Task details —
In the listing below, find the line containing "₁ ₁ = inl ⋆" and the line containing "(being-decreasing-is-prop (fe _ _))". Repeat exactly those two lines and every line between them, nothing more.

Material shown —
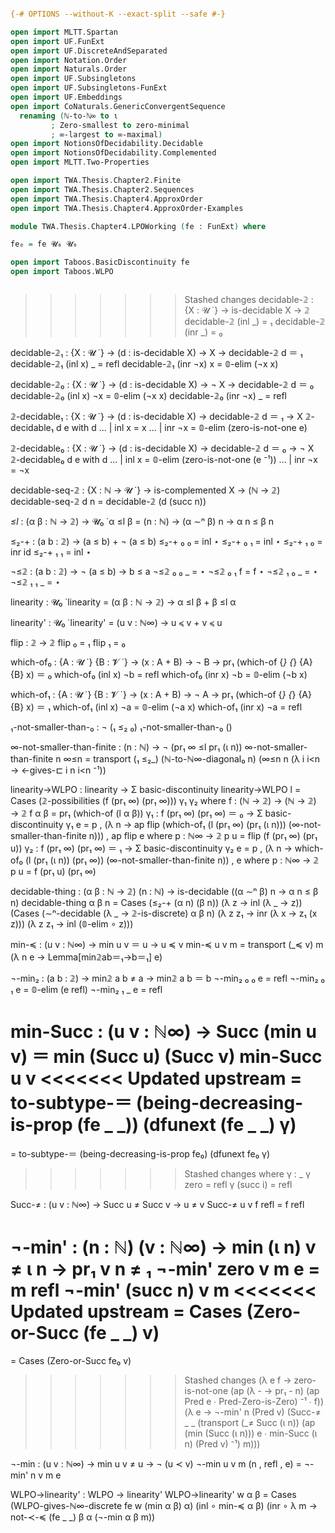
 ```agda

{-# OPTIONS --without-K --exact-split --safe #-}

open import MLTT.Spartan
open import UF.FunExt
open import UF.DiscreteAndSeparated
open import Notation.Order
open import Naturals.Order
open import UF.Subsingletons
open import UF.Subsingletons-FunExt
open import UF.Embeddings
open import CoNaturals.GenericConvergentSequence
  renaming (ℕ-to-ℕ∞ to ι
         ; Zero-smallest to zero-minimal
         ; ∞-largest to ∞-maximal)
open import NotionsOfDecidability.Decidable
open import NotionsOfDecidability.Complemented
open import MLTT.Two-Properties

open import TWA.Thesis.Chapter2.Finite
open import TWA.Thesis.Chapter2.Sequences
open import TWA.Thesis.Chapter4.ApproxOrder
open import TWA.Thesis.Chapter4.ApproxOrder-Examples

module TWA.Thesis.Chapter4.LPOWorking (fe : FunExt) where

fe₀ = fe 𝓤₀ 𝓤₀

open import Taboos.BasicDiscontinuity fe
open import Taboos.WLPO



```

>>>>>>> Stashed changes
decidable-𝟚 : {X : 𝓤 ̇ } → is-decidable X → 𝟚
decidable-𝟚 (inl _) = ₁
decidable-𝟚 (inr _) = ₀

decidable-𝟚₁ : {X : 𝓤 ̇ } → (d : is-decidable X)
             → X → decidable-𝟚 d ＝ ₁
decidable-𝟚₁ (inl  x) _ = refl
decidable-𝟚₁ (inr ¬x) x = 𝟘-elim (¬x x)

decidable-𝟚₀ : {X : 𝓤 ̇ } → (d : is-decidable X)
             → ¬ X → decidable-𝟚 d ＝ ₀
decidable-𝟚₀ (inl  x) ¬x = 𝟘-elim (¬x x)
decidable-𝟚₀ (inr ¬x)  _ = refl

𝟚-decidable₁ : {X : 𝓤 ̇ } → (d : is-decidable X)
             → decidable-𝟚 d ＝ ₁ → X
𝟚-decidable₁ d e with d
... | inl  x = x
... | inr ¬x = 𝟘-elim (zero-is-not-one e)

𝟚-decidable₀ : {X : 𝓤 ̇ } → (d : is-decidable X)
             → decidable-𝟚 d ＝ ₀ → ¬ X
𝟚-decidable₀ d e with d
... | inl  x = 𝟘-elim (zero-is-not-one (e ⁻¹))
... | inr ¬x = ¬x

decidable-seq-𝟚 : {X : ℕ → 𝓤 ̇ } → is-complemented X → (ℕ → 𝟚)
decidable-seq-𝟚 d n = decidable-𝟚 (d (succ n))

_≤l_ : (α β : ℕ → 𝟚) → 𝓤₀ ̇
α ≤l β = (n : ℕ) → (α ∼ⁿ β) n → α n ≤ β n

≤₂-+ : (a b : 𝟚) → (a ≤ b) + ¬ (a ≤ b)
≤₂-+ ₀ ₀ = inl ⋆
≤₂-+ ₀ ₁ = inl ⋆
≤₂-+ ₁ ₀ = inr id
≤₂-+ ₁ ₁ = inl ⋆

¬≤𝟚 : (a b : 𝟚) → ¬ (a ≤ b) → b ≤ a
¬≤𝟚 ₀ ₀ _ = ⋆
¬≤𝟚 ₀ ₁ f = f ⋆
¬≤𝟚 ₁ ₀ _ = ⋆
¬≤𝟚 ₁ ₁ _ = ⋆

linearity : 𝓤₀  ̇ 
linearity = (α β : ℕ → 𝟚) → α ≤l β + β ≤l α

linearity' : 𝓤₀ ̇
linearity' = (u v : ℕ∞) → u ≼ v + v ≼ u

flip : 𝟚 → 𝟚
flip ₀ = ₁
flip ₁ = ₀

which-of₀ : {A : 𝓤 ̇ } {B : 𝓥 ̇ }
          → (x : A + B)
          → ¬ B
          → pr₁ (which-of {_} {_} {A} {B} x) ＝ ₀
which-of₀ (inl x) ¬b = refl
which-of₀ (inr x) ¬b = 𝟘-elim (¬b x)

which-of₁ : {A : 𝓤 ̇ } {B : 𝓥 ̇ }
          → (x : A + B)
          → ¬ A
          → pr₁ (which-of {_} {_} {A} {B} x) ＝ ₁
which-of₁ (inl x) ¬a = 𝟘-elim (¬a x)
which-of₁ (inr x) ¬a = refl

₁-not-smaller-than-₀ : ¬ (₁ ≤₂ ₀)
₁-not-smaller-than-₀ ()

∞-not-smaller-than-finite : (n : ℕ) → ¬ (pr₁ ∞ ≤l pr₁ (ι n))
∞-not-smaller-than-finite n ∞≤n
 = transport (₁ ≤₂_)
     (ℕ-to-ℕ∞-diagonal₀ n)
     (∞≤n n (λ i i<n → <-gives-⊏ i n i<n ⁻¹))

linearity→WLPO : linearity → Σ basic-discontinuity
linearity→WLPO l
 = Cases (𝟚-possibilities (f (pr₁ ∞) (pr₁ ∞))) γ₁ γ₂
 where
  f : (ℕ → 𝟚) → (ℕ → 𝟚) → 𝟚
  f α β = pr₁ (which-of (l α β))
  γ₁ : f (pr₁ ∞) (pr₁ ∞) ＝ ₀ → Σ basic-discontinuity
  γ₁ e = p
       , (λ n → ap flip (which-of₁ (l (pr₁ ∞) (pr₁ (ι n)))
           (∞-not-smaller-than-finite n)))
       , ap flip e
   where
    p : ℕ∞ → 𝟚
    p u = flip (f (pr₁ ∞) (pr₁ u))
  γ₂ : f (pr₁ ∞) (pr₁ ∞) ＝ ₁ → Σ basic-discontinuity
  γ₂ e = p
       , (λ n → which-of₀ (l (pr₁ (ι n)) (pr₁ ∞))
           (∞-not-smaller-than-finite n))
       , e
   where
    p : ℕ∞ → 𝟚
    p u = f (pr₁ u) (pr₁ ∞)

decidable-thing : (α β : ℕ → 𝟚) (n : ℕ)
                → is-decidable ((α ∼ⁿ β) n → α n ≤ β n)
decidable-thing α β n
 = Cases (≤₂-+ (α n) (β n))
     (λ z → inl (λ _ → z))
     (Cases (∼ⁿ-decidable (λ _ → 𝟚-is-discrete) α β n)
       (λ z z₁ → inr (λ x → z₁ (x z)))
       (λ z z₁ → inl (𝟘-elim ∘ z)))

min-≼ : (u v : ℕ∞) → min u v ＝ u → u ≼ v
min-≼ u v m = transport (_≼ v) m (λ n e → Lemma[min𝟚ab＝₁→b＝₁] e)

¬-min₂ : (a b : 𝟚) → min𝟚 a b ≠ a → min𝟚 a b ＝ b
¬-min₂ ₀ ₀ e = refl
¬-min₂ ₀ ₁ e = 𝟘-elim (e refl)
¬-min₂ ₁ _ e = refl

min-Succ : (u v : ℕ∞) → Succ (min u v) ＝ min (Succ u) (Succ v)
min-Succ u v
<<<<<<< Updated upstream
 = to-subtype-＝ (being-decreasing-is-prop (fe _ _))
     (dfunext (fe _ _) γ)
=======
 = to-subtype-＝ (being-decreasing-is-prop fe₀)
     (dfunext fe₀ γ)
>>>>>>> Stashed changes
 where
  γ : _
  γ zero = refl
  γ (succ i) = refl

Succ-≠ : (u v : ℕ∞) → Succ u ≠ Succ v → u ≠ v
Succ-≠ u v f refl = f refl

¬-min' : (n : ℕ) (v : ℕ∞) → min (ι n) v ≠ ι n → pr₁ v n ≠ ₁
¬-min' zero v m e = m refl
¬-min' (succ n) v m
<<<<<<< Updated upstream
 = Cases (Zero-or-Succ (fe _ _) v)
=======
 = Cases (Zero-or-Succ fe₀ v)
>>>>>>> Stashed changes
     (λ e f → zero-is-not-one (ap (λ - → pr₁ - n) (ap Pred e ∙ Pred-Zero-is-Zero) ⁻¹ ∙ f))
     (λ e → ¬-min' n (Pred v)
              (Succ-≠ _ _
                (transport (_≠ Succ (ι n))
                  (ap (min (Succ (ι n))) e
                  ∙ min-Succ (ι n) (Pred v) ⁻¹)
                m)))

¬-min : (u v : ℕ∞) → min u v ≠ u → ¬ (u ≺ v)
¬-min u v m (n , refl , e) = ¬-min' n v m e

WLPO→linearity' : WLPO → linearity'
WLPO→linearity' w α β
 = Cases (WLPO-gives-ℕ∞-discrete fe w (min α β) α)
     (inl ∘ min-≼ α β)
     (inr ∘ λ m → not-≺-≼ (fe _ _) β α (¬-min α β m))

...

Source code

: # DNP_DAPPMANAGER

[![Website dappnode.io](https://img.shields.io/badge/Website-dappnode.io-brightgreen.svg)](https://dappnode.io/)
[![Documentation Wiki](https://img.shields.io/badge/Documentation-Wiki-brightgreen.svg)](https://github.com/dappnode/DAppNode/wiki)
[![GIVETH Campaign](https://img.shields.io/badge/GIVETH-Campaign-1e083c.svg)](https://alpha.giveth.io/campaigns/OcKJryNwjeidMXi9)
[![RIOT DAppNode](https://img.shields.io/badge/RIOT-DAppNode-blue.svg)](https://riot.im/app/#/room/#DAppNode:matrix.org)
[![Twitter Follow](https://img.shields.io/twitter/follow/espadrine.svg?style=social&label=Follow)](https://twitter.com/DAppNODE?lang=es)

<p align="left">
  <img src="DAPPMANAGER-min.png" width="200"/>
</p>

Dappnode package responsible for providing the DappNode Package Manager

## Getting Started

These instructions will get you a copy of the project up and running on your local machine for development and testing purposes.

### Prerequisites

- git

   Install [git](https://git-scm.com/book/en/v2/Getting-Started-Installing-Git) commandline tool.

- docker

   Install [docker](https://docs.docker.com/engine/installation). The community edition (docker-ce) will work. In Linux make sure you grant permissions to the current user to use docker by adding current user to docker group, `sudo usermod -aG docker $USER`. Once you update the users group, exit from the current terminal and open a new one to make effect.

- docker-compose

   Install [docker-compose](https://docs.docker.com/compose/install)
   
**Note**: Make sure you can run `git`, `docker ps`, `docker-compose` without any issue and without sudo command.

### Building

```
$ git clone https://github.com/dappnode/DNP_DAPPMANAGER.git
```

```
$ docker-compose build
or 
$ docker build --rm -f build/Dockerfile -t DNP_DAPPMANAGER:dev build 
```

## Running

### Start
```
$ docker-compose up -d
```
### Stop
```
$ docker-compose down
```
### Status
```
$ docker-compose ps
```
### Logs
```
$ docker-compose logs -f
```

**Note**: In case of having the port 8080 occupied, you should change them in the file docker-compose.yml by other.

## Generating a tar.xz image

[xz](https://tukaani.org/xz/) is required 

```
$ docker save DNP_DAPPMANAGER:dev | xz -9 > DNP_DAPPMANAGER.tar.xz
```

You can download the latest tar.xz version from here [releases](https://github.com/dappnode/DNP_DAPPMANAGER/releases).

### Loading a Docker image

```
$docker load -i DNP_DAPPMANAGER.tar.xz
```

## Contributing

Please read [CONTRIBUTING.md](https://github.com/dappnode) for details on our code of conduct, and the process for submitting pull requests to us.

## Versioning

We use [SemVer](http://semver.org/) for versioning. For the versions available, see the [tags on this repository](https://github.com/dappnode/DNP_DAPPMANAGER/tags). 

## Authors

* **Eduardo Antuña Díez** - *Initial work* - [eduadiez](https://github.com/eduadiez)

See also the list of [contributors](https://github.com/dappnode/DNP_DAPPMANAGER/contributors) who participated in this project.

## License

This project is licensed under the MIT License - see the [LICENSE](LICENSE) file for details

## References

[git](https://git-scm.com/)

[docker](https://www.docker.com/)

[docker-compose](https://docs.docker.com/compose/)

Task output —
≤₂-+ ₁ ₁ = inl ⋆

¬≤𝟚 : (a b : 𝟚) → ¬ (a ≤ b) → b ≤ a
¬≤𝟚 ₀ ₀ _ = ⋆
¬≤𝟚 ₀ ₁ f = f ⋆
¬≤𝟚 ₁ ₀ _ = ⋆
¬≤𝟚 ₁ ₁ _ = ⋆

linearity : 𝓤₀  ̇ 
linearity = (α β : ℕ → 𝟚) → α ≤l β + β ≤l α

linearity' : 𝓤₀ ̇
linearity' = (u v : ℕ∞) → u ≼ v + v ≼ u

flip : 𝟚 → 𝟚
flip ₀ = ₁
flip ₁ = ₀

which-of₀ : {A : 𝓤 ̇ } {B : 𝓥 ̇ }
          → (x : A + B)
          → ¬ B
          → pr₁ (which-of {_} {_} {A} {B} x) ＝ ₀
which-of₀ (inl x) ¬b = refl
which-of₀ (inr x) ¬b = 𝟘-elim (¬b x)

which-of₁ : {A : 𝓤 ̇ } {B : 𝓥 ̇ }
          → (x : A + B)
          → ¬ A
          → pr₁ (which-of {_} {_} {A} {B} x) ＝ ₁
which-of₁ (inl x) ¬a = 𝟘-elim (¬a x)
which-of₁ (inr x) ¬a = refl

₁-not-smaller-than-₀ : ¬ (₁ ≤₂ ₀)
₁-not-smaller-than-₀ ()

∞-not-smaller-than-finite : (n : ℕ) → ¬ (pr₁ ∞ ≤l pr₁ (ι n))
∞-not-smaller-than-finite n ∞≤n
 = transport (₁ ≤₂_)
     (ℕ-to-ℕ∞-diagonal₀ n)
     (∞≤n n (λ i i<n → <-gives-⊏ i n i<n ⁻¹))

linearity→WLPO : linearity → Σ basic-discontinuity
linearity→WLPO l
 = Cases (𝟚-possibilities (f (pr₁ ∞) (pr₁ ∞))) γ₁ γ₂
 where
  f : (ℕ → 𝟚) → (ℕ → 𝟚) → 𝟚
  f α β = pr₁ (which-of (l α β))
  γ₁ : f (pr₁ ∞) (pr₁ ∞) ＝ ₀ → Σ basic-discontinuity
  γ₁ e = p
       , (λ n → ap flip (which-of₁ (l (pr₁ ∞) (pr₁ (ι n)))
           (∞-not-smaller-than-finite n)))
       , ap flip e
   where
    p : ℕ∞ → 𝟚
    p u = flip (f (pr₁ ∞) (pr₁ u))
  γ₂ : f (pr₁ ∞) (pr₁ ∞) ＝ ₁ → Σ basic-discontinuity
  γ₂ e = p
       , (λ n → which-of₀ (l (pr₁ (ι n)) (pr₁ ∞))
           (∞-not-smaller-than-finite n))
       , e
   where
    p : ℕ∞ → 𝟚
    p u = f (pr₁ u) (pr₁ ∞)

decidable-thing : (α β : ℕ → 𝟚) (n : ℕ)
                → is-decidable ((α ∼ⁿ β) n → α n ≤ β n)
decidable-thing α β n
 = Cases (≤₂-+ (α n) (β n))
     (λ z → inl (λ _ → z))
     (Cases (∼ⁿ-decidable (λ _ → 𝟚-is-discrete) α β n)
       (λ z z₁ → inr (λ x → z₁ (x z)))
       (λ z z₁ → inl (𝟘-elim ∘ z)))

min-≼ : (u v : ℕ∞) → min u v ＝ u → u ≼ v
min-≼ u v m = transport (_≼ v) m (λ n e → Lemma[min𝟚ab＝₁→b＝₁] e)

¬-min₂ : (a b : 𝟚) → min𝟚 a b ≠ a → min𝟚 a b ＝ b
¬-min₂ ₀ ₀ e = refl
¬-min₂ ₀ ₁ e = 𝟘-elim (e refl)
¬-min₂ ₁ _ e = refl

min-Succ : (u v : ℕ∞) → Succ (min u v) ＝ min (Succ u) (Succ v)
min-Succ u v
<<<<<<< Updated upstream
 = to-subtype-＝ (being-decreasing-is-prop (fe _ _))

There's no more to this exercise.